Zirkulationsterritorien

Zirkulationsterritorien

Source :  Alain Tarrius


Jeder Raum ist einer Zirkulation unterworfen, aber nicht jeder Raum ist territorial. Der Begriff des „Zirkulationsterritoriums“ stellt eine gewisse Sozialisierung jener Räume fest, die der Mobilität dienen. Die einzelnen Personen erkennen sich im Inneren der Räume wieder, die sie im Laufe einer gemeinsamen Geschichte der Mobilität, dem Ursprung des Sozialen, erstellen und durchqueren. Sie sind den „legitimierten Autochthonen“ fremd, ihre Fremdheit verleiht ihnen eine Position der Nähe: Sie kennen die Einwohner der Stadtgrenzen besser und verhandeln, erheben oder setzen hier ihre Ankunft je nach den Modalitäten und Vorkenntnissen durch, ohne jedoch heute auf den Ort ihrer Herkunft und auf den Zwischenraum, in dem sie oft sehr lange verweilen (womöglich ist das ein wesentliches Kennzeichen der „Mondialisierung“) zu verzichten. Diese Räume bieten die symbolischen und faktischen Ressourcen des Territoriums.

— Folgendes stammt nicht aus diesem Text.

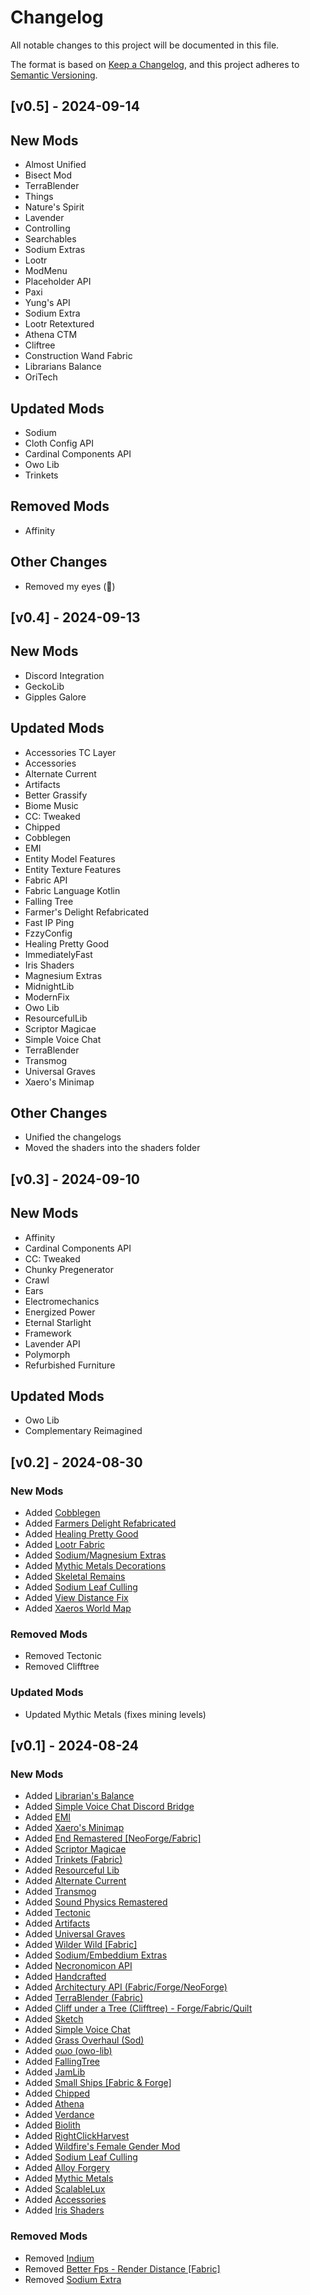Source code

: # Changelog

All notable changes to this project will be documented in this file.

The format is based on [Keep a Changelog](https://keepachangelog.com/en/1.1.0/),
and this project adheres to [Semantic Versioning](https://semver.org/spec/v2.0.0.html).

## [v0.5] - 2024-09-14

## New Mods

- Almost Unified
- Bisect Mod
- TerraBlender
- Things
- Nature's Spirit
- Lavender
- Controlling
- Searchables
- Sodium Extras
- Lootr
- ModMenu
- Placeholder API
- Paxi
- Yung's API
- Sodium Extra
- Lootr Retextured
- Athena CTM
- Cliftree
- Construction Wand Fabric
- Librarians Balance
- OriTech

## Updated Mods

- Sodium
- Cloth Config API
- Cardinal Components API
- Owo Lib
- Trinkets

## Removed Mods

- Affinity

## Other Changes

- Removed my eyes (:eyes:)
  
## [v0.4] - 2024-09-13

## New Mods

- Discord Integration
- GeckoLib
- Gipples Galore

## Updated Mods

- Accessories TC Layer
- Accessories
- Alternate Current
- Artifacts
- Better Grassify
- Biome Music
- CC: Tweaked
- Chipped
- Cobblegen
- EMI
- Entity Model Features
- Entity Texture Features
- Fabric API
- Fabric Language Kotlin
- Falling Tree
- Farmer's Delight Refabricated
- Fast IP Ping
- FzzyConfig
- Healing Pretty Good
- ImmediatelyFast
- Iris Shaders
- Magnesium Extras
- MidnightLib
- ModernFix
- Owo Lib
- ResourcefulLib
- Scriptor Magicae
- Simple Voice Chat
- TerraBlender
- Transmog
- Universal Graves
- Xaero's Minimap

## Other Changes

- Unified the changelogs
- Moved the shaders into the shaders folder

## [v0.3] - 2024-09-10

## New Mods

- Affinity
- Cardinal Components API
- CC: Tweaked
- Chunky Pregenerator
- Crawl
- Ears
- Electromechanics
- Energized Power
- Eternal Starlight
- Framework
- Lavender API
- Polymorph
- Refurbished Furniture

## Updated Mods

- Owo Lib
- Complementary Reimagined

## [v0.2] - 2024-08-30

### New Mods

- Added [Cobblegen](<https://www.curseforge.com/minecraft/mc-mods/cobblegen>)
- Added [Farmers Delight Refabricated](<https://www.curseforge.com/minecraft/mc-mods/farmers-delight-refabricated>)
- Added [Healing Pretty Good](<https://www.curseforge.com/minecraft/mc-mods/healing-pretty-good>)
- Added [Lootr Fabric](<https://www.curseforge.com/minecraft/mc-mods/lootr-fabric>)
- Added [Sodium/Magnesium Extras](<https://www.curseforge.com/minecraft/mc-mods/magnesium-extras>)
- Added [Mythic Metals Decorations](<https://www.curseforge.com/minecraft/mc-mods/mythicmetals-decorations>)
- Added [Skeletal Remains](<https://www.curseforge.com/minecraft/mc-mods/skeletal-remains>)
- Added [Sodium Leaf Culling](<https://www.curseforge.com/minecraft/mc-mods/sodium-leaf-culling>)
- Added [View Distance Fix](<https://www.curseforge.com/minecraft/mc-mods/view-distance-fix>)
- Added [Xaeros World Map](<https://www.curseforge.com/minecraft/mc-mods/xaeros-world-map>)

### Removed Mods

- Removed Tectonic
- Removed Clifftree

### Updated Mods

- Updated Mythic Metals (fixes mining levels)

## [v0.1] - 2024-08-24

### New Mods

- Added [Librarian's Balance](https://modrinth.com/datapack/librarians-balance)
- Added [Simple Voice Chat Discord Bridge](https://modrinth.com/plugin/simple-voice-chat-discord-bridge/versions)
- Added [EMI](https://www.curseforge.com/minecraft/mc-mods/emi)
- Added [Xaero's Minimap](https://www.curseforge.com/minecraft/mc-mods/xaeros-minimap)
- Added [End Remastered [NeoForge/Fabric]](https://www.curseforge.com/minecraft/mc-mods/endremastered)
- Added [Scriptor Magicae](https://www.curseforge.com/minecraft/mc-mods/scriptor-magicae)
- Added [Trinkets (Fabric)](https://www.curseforge.com/minecraft/mc-mods/trinkets)
- Added [Resourceful Lib](https://www.curseforge.com/minecraft/mc-mods/resourceful-lib)
- Added [Alternate Current](https://www.curseforge.com/minecraft/mc-mods/alternate-current)
- Added [Transmog](https://www.curseforge.com/minecraft/mc-mods/transmog)
- Added [Sound Physics Remastered](https://www.curseforge.com/minecraft/mc-mods/sound-physics-remastered)
- Added [Tectonic](https://www.curseforge.com/minecraft/mc-mods/tectonic)
- Added [Artifacts](https://www.curseforge.com/minecraft/mc-mods/artifacts)
- Added [Universal Graves](https://www.curseforge.com/minecraft/mc-mods/universal-graves)
- Added [Wilder Wild [Fabric]](https://www.curseforge.com/minecraft/mc-mods/wilder-wild)
- Added [Sodium/Embeddium Extras](https://www.curseforge.com/minecraft/mc-mods/magnesium-extras)
- Added [Necronomicon API](https://www.curseforge.com/minecraft/mc-mods/necronomicon)
- Added [Handcrafted](https://www.curseforge.com/minecraft/mc-mods/handcrafted)
- Added [Architectury API (Fabric/Forge/NeoForge)](https://www.curseforge.com/minecraft/mc-mods/architectury-api)
- Added [TerraBlender (Fabric)](https://www.curseforge.com/minecraft/mc-mods/terrablender-fabric)
- Added [Cliff under a Tree (Clifftree) - Forge/Fabric/Quilt](https://www.curseforge.com/minecraft/mc-mods/clifftree-mod)
- Added [Sketch](https://www.curseforge.com/minecraft/mc-mods/sketch)
- Added [Simple Voice Chat](https://www.curseforge.com/minecraft/mc-mods/simple-voice-chat)
- Added [Grass Overhaul (Sod)](https://www.curseforge.com/minecraft/mc-mods/grass-overhaul)
- Added [oωo (owo-lib)](https://www.curseforge.com/minecraft/mc-mods/owo-lib)
- Added [FallingTree](https://www.curseforge.com/minecraft/mc-mods/falling-tree)
- Added [JamLib](https://www.curseforge.com/minecraft/mc-mods/jamlib)
- Added [Small Ships [Fabric & Forge]](https://www.curseforge.com/minecraft/mc-mods/small-ships)
- Added [Chipped](https://www.curseforge.com/minecraft/mc-mods/chipped)
- Added [Athena](https://www.curseforge.com/minecraft/mc-mods/athena)
- Added [Verdance](https://www.curseforge.com/minecraft/mc-mods/verdance)
- Added [Biolith](https://www.curseforge.com/minecraft/mc-mods/biolith)
- Added [RightClickHarvest](https://www.curseforge.com/minecraft/mc-mods/rightclickharvest)
- Added [Wildfire's Female Gender Mod](https://www.curseforge.com/minecraft/mc-mods/female-gender)
- Added [Sodium Leaf Culling](https://www.curseforge.com/minecraft/mc-mods/sodium-leaf-culling)
- Added [Alloy Forgery](https://www.curseforge.com/minecraft/mc-mods/alloy-forgery)
- Added [Mythic Metals](https://www.curseforge.com/minecraft/mc-mods/mythicmetals)
- Added [ScalableLux](https://www.curseforge.com/minecraft/mc-mods/scalablelux)
- Added [Accessories](https://www.curseforge.com/minecraft/mc-mods/accessories)
- Added [Iris Shaders](https://www.curseforge.com/minecraft/mc-mods/irisshaders)

### Removed Mods

- Removed [Indium](https://www.curseforge.com/minecraft/mc-mods/indium)
- Removed [Better Fps - Render Distance [Fabric]](https://www.curseforge.com/minecraft/mc-mods/better-fps-render-distance-fabric)
- Removed [Sodium Extra](https://www.curseforge.com/minecraft/mc-mods/sodium-extra)
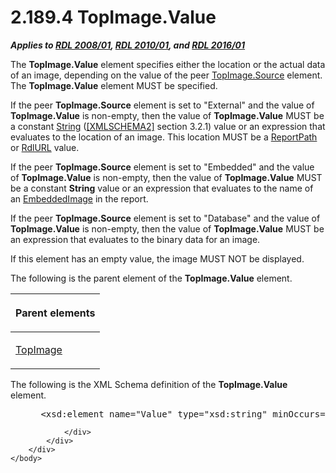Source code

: <html dir="LTR" xmlns:mshelp="http://msdn.microsoft.com/mshelp" xmlns:ddue="http://ddue.schemas.microsoft.com/authoring/2003/5" xmlns:xlink="http://www.w3.org/1999/xlink" xmlns:tool="http://www.microsoft.com/tooltip">
    <head>
        <meta http-equiv="Content-Type" content="text/html; CHARSET=utf-8"></meta>
        <meta name="save" content="history"></meta>
        <title>2.189.4 TopImage.Value</title>
        <xml>
            <mshelp:toctitle title="2.189.4 TopImage.Value"></mshelp:toctitle>
            <mshelp:rltitle title="[MS-RDL]: TopImage.Value"></mshelp:rltitle>
            <mshelp:keyword index="A" term="10b54ae6-2ff0-4bd9-9106-a6f60f6c1df1"></mshelp:keyword>
            <mshelp:attr name="DCSext.ContentType" value="open specification"></mshelp:attr>
            <mshelp:attr name="AssetID" value="10b54ae6-2ff0-4bd9-9106-a6f60f6c1df1"></mshelp:attr>
            <mshelp:attr name="TopicType" value="kbRef"></mshelp:attr>
            <mshelp:attr name="DCSext.Title" value="[MS-RDL]: TopImage.Value" />
        </xml>
    </head>
    <body>
        <div id="header">
            <h1 class="heading">2.189.4 TopImage.Value</h1>
        </div>
        <div id="mainSection">
            <div id="mainBody">
                <div id="allHistory" class="saveHistory"></div>
                <div id="sectionSection0" class="section" name="collapseableSection">
                    

<p><b><i>Applies to </i></b><a href="1e855f94-4617-47e4-b89e-0856c6cb420f.html"><b><i>RDL 2008/01</i></b></a><b><i>,
</i></b><a href="3428e690-a348-4ec7-8a6a-8efb42d2cdee.html"><b><i>RDL 2010/01</i></b></a><b><i>,
and </i></b><a href="52ce3983-2bfc-4e72-9359-42aaf5fe4509.html"><b><i>RDL 2016/01</i></b></a></p>

<p>The <b>TopImage.Value</b> element specifies either the
location or the actual data of an image, depending on the value of the peer <a href="ba35d817-9cf7-4da9-a683-e1a1e36cb8ea.html">TopImage.Source</a> element.
The <b>TopImage.Value</b> element MUST be specified. </p>

<p>If the peer <b>TopImage.Source</b> element is set to
&quot;External&quot; and the value of <b>TopImage.Value</b> is non-empty, then
the value of <b>TopImage.Value</b> MUST be a constant <a href="1ed81ef3-a683-45e3-aaad-bd2bbe71bc3d.html">String</a> (<a href="https://go.microsoft.com/fwlink/?LinkId=90610">[XMLSCHEMA2]</a> section
3.2.1) value or an expression that evaluates to the location of an image. This
location MUST be a <a href="0e8ab873-6565-45f0-a61f-2d7da8e1ff74.html">ReportPath</a>
or <a href="6977536e-dae7-44f3-a737-a249567cf172.html">RdlURL</a> value. </p>

<p>If the peer <b>TopImage.Source</b> element is set to
&quot;Embedded&quot; and the value of <b>TopImage.Value</b> is non-empty, then
the value of <b>TopImage.Value</b> MUST be a constant <b>String</b> value or an
expression that evaluates to the name of an <a href="6cdb345a-b502-4eee-84fd-de5ccf2a40e7.html">EmbeddedImage</a> in the
report. </p>

<p>If the peer <b>TopImage.Source</b> element is set to
&quot;Database&quot; and the value of <b>TopImage.Value</b> is non-empty, then
the value of <b>TopImage.Value</b> MUST be an expression that evaluates to the
binary data for an image. </p>

<p>If this element has an empty value, the image MUST NOT be
displayed.</p>

<p>The following is the parent element of the <b>TopImage.Value</b>
element.</p>

<table>
 <thead>
  <tr>
   <th>
   <p>Parent elements</p>
   </th>
  </tr>
 </thead>
 <tr>
  <td>
  <p><a href="d2a28b79-671f-4c62-bbca-fb90939f0846.html">TopImage</a></p>
  </td>
 </tr>
</table>

<p>The following is the XML Schema definition of the <b>TopImage.Value</b>
element.</p>

<dl>
<dd>
<div><pre> &lt;xsd:element name=&quot;Value&quot; type=&quot;xsd:string&quot; minOccurs=&quot;1&quot;&gt;
</pre></div>
</dd></dl>


                </div>
            </div>
        </div>
    </body>
</html>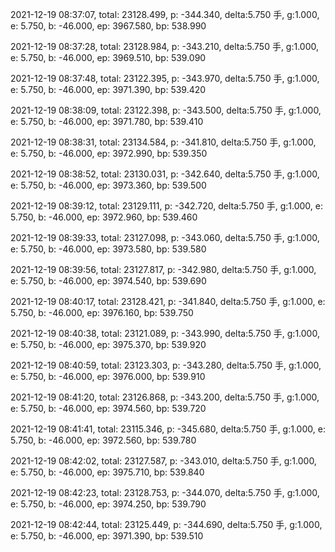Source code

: 2021-12-19 08:37:07, total: 23128.499, p: -344.340, delta:5.750 手, g:1.000, e: 5.750, b: -46.000, ep: 3967.580, bp: 538.990

2021-12-19 08:37:28, total: 23128.984, p: -343.210, delta:5.750 手, g:1.000, e: 5.750, b: -46.000, ep: 3969.510, bp: 539.090

2021-12-19 08:37:48, total: 23122.395, p: -343.970, delta:5.750 手, g:1.000, e: 5.750, b: -46.000, ep: 3971.390, bp: 539.420

2021-12-19 08:38:09, total: 23122.398, p: -343.500, delta:5.750 手, g:1.000, e: 5.750, b: -46.000, ep: 3971.780, bp: 539.410

2021-12-19 08:38:31, total: 23134.584, p: -341.810, delta:5.750 手, g:1.000, e: 5.750, b: -46.000, ep: 3972.990, bp: 539.350

2021-12-19 08:38:52, total: 23130.031, p: -342.640, delta:5.750 手, g:1.000, e: 5.750, b: -46.000, ep: 3973.360, bp: 539.500

2021-12-19 08:39:12, total: 23129.111, p: -342.720, delta:5.750 手, g:1.000, e: 5.750, b: -46.000, ep: 3972.960, bp: 539.460

2021-12-19 08:39:33, total: 23127.098, p: -343.060, delta:5.750 手, g:1.000, e: 5.750, b: -46.000, ep: 3973.580, bp: 539.580

2021-12-19 08:39:56, total: 23127.817, p: -342.980, delta:5.750 手, g:1.000, e: 5.750, b: -46.000, ep: 3974.540, bp: 539.690

2021-12-19 08:40:17, total: 23128.421, p: -341.840, delta:5.750 手, g:1.000, e: 5.750, b: -46.000, ep: 3976.160, bp: 539.750

2021-12-19 08:40:38, total: 23121.089, p: -343.990, delta:5.750 手, g:1.000, e: 5.750, b: -46.000, ep: 3975.370, bp: 539.920

2021-12-19 08:40:59, total: 23123.303, p: -343.280, delta:5.750 手, g:1.000, e: 5.750, b: -46.000, ep: 3976.000, bp: 539.910

2021-12-19 08:41:20, total: 23126.868, p: -343.200, delta:5.750 手, g:1.000, e: 5.750, b: -46.000, ep: 3974.560, bp: 539.720

2021-12-19 08:41:41, total: 23115.346, p: -345.680, delta:5.750 手, g:1.000, e: 5.750, b: -46.000, ep: 3972.560, bp: 539.780

2021-12-19 08:42:02, total: 23127.587, p: -343.010, delta:5.750 手, g:1.000, e: 5.750, b: -46.000, ep: 3975.710, bp: 539.840

2021-12-19 08:42:23, total: 23128.753, p: -344.070, delta:5.750 手, g:1.000, e: 5.750, b: -46.000, ep: 3974.250, bp: 539.790

2021-12-19 08:42:44, total: 23125.449, p: -344.690, delta:5.750 手, g:1.000, e: 5.750, b: -46.000, ep: 3971.390, bp: 539.510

Dieser Begriff leitet nun einen doppelten Bruch in den allgemeinen Auffassungen der Begriffe Territorium und Zirkulation ein. Erstens legt er nahe, dass die Ordnung der sesshaften Bevölkerung für den Begriff des Territoriums nicht wesentlich ist; die so erstellten Normen lösen die Gegensätze zwischen den identitären Rangordnungen der Sesshaften, der Referenzen auf den „Ort“: d.h. die äußerst gebräuchliche Unterscheidung zwischen autochthon und fremd oder manchmal ethnisch auf; insgesamt alle Ethnien und alle Autochthonen aller Augenblicke und Orte, die zusammen sehen und leben müssen.

Die Ausweitung dieser Territorien, die untrennbar von den ökonomischen Praktiken sind, die sie konstituieren, generiert ununterbrochen neue stillschweigende Einverständnnisse mit neuen anderen, die an den Kreislauf des Kollektivs angeschlossen werden, um besser befördert zu werden, Märkte, Arbeitsplätze, immer enferntere Orte, und um einen Exotismus zu erreichen, der an die Ethnizität gekoppelt wird, indem er immer mehr verbannt wird. Die soziale Übergangsethik erzeugt Einverständnisse, und zwar für einige über den Weg der gegebenen Sprache oder den jeweiligen, oft originellen und mit den „anderen“ immer anderen Gebrauch, der sich aber durch ihre Mobilität und Nähe auszeichnet. Sie ist von Grund auf zivilisatorisch. Die räumliche Mobilität bringt also mehr als eine Verwendungsweise von Räumen zum Ausdruck, nämlich die Bewegung von einem Handlungsort zu einem anderen, aber auch die der sozialen Hierarchien, der Anerkennungen, die Kraft und Macht verleihen, die der sesshaften Bevölkerung nicht weniger, aber andersartige radikale Gewalttätigkeiten und Ausbeutungen verschleiern, weil das Außen des Fremden mit dem Außen des Ortes für denjenigen inhergeht, der in der Immobilität seiner indigenen Gewissheiten verharrt.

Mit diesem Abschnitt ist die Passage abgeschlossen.